Posted by ryuzaki0 on from the ray-tracing-still-fun dept.

Dzonatas writes "Need a reason for extra cores inside your box? How about faster graphics. Unlike traditional faster GPUs, raytraced graphics scale with extra cores. Brett Thomas writes in his article Parallel Worlds on Bit-Tech, 'But rather than working on that advancement, most of the commercial graphics industry has been intent on pushing raster-based graphics as far as they could go. Research has been slow in raytracing, whereas raster graphic research has continued to be milked for every approximate drop it closely resembles being worth. Of course, it is to be expected that current technology be pushed, and it was a bit of a pipe dream to think that the whole industry should redesign itself over raytracing.' A report by Intel about Ray Tracing shows that a single P4 3.2Ghz is capable of 100 million raysegs, which gives a comfortable 30fps. Intel further states 450 million raysegs is when it gets 'interesting.' Also, quad cores are dated to be available around the turn of the year. Would octacores bring us dual screen or separate right/left real-time raytraced 3D?"

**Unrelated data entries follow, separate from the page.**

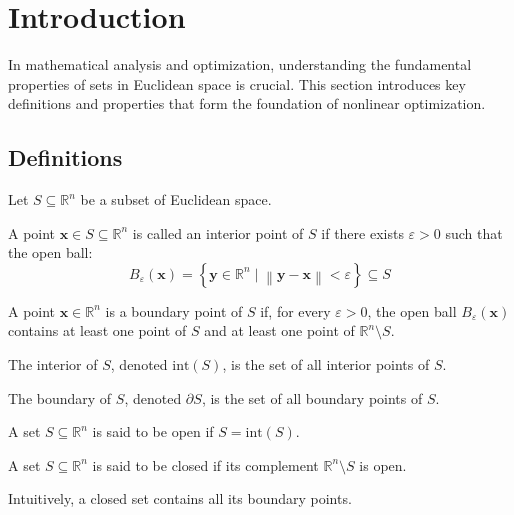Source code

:\section{Introduction}

In mathematical analysis and optimization, understanding the fundamental properties of sets in Euclidean space is crucial. 
This section introduces key definitions and properties that form the foundation of nonlinear optimization.

\subsection{Definitions}
Let $S \subseteq \mathbb{R}^n$ be a subset of Euclidean space.
\begin{definition}
    A point $\mathbf{x}\in S \subseteq\mathbb{R}^n$ is called an interior point of $S$ if there exists $\varepsilon>0$ such that the open ball:
    \[B_{\varepsilon}(\mathbf{x})=\left\{\mathbf{y}\in\mathbb{R}^n\mid\left\lVert \mathbf{y}-\mathbf{x}\right\rVert <\varepsilon\right\}\subseteq S\]
\end{definition}

\begin{definition}
    A point $\mathbf{x}\in\mathbb{R}^n$ is a boundary point of $S$ if, for every $\varepsilon > 0$, the open ball $B_{\varepsilon}(\mathbf{x})$ contains at least one point of $S$ and at least one point of $\mathbb{R}^n\setminus S$.
\end{definition}

\begin{definition}
    The interior of $S$, denoted $\text{int}(S)$, is the set of all interior points of $S$.
\end{definition}

\begin{definition}
    The boundary of $S$, denoted $\partial S$, is the set of all boundary points of $S$.
\end{definition}

\begin{definition}
    A set $S \subseteq \mathbb{R}^n$ is said to be open if $S = \text{int}(S)$.
\end{definition}

\begin{definition}
    A set $S \subseteq \mathbb{R}^n$ is said to be closed if its complement $\mathbb{R}^n \setminus S$ is open.
\end{definition}
\noindent Intuitively, a closed set contains all its boundary points.

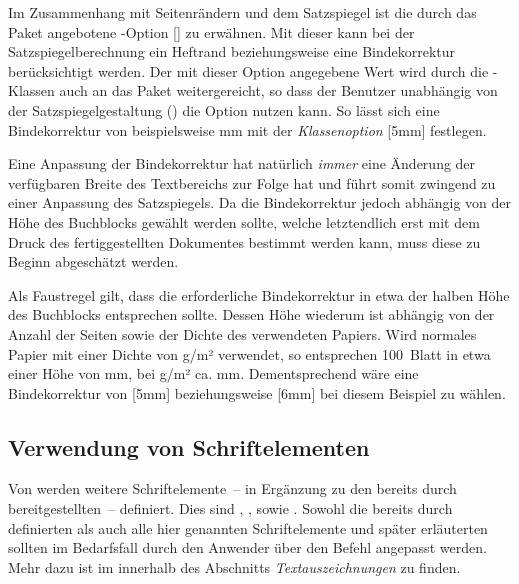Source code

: \begin{Declaration*}{}
\begin{Declaration*}{}
\begin{Declaration*}{}
%
%
Im Zusammenhang mit Seitenrändern und dem Satzspiegel ist die durch das Paket 
 angebotene \KOMAScript-Option [] 
zu erwähnen. Mit dieser kann bei der Satzspiegelberechnung ein Heftrand 
beziehungsweise eine Bindekorrektur berücksichtigt werden. Der mit dieser 
Option angegebene Wert wird durch die \TUDScript-Klassen auch an das Paket 
 weitergereicht, so dass der Benutzer unabhängig von der 
Satzspiegelgestaltung () die Option  nutzen 
kann. So lässt sich eine Bindekorrektur von beispielsweise \unit[5]{mm} mit der 
\emph{Klassenoption} [5mm] festlegen.

Eine Anpassung der Bindekorrektur hat natürlich \emph{immer} eine Änderung der 
verfügbaren Breite des Textbereichs zur Folge hat und führt somit zwingend zu 
einer Anpassung des Satzspiegels. Da die Bindekorrektur jedoch abhängig von der 
Höhe des Buchblocks gewählt werden sollte, welche letztendlich erst mit dem 
Druck des fertiggestellten Dokumentes bestimmt werden kann, muss diese zu 
Beginn abgeschätzt werden.
%
\begin{Example}
Als Faustregel gilt, dass die erforderliche Bindekorrektur in etwa der halben 
Höhe des Buchblocks entsprechen sollte. Dessen Höhe wiederum ist abhängig von 
der Anzahl der Seiten sowie der Dichte des verwendeten Papiers. Wird normales 
Papier mit einer Dichte von \unit[80]{g/m²} verwendet, so entsprechen 100~Blatt 
in etwa einer Höhe von \unit[10]{mm}, bei \unit[100]{g/m²} ca. \unit[12]{mm}. 
Dementsprechend wäre eine Bindekorrektur von [5mm] beziehungsweise 
[6mm] bei diesem Beispiel zu wählen.
\end{Example}
%


\subsection{Verwendung von Schriftelementen}
\label{sec:fonts:elements}%
%
%
Von \TUDScript werden weitere Schriftelemente~-- in Ergänzung zu den bereits
durch \KOMAScript{} bereitgestellten~-- definiert. Dies sind , 
,  sowie . Sowohl die bereits 
durch \KOMAScript{} definierten als auch alle hier genannten Schriftelemente 
und später erläuterten sollten im Bedarfsfall durch den Anwender über den 
Befehl 
angepasst werden. Mehr dazu ist im \scrguide innerhalb des Abschnitts 
\emph{Textauszeichnungen} zu finden.



\end{Declaration*}
\end{Declaration*}
\end{Declaration*}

10 of 237 comments (clear)

  1. Gaming by Anonymous Coward · · Score: 5, Interesting

    There are already ray traced games. :O

    http://graphics.cs.uni-sb.de/~morfiel/oasen/

  2. It's been done... by SigILL · · Score: 4, Interesting

    F.A.N. released a real-time raytraced demo at breakpoint back in 2003. It does no more than 10 fps on my lowly 1GHz P3, but I'm sure it runs quite smooth on a nice modern CPU (though I don't think it's multithreaded).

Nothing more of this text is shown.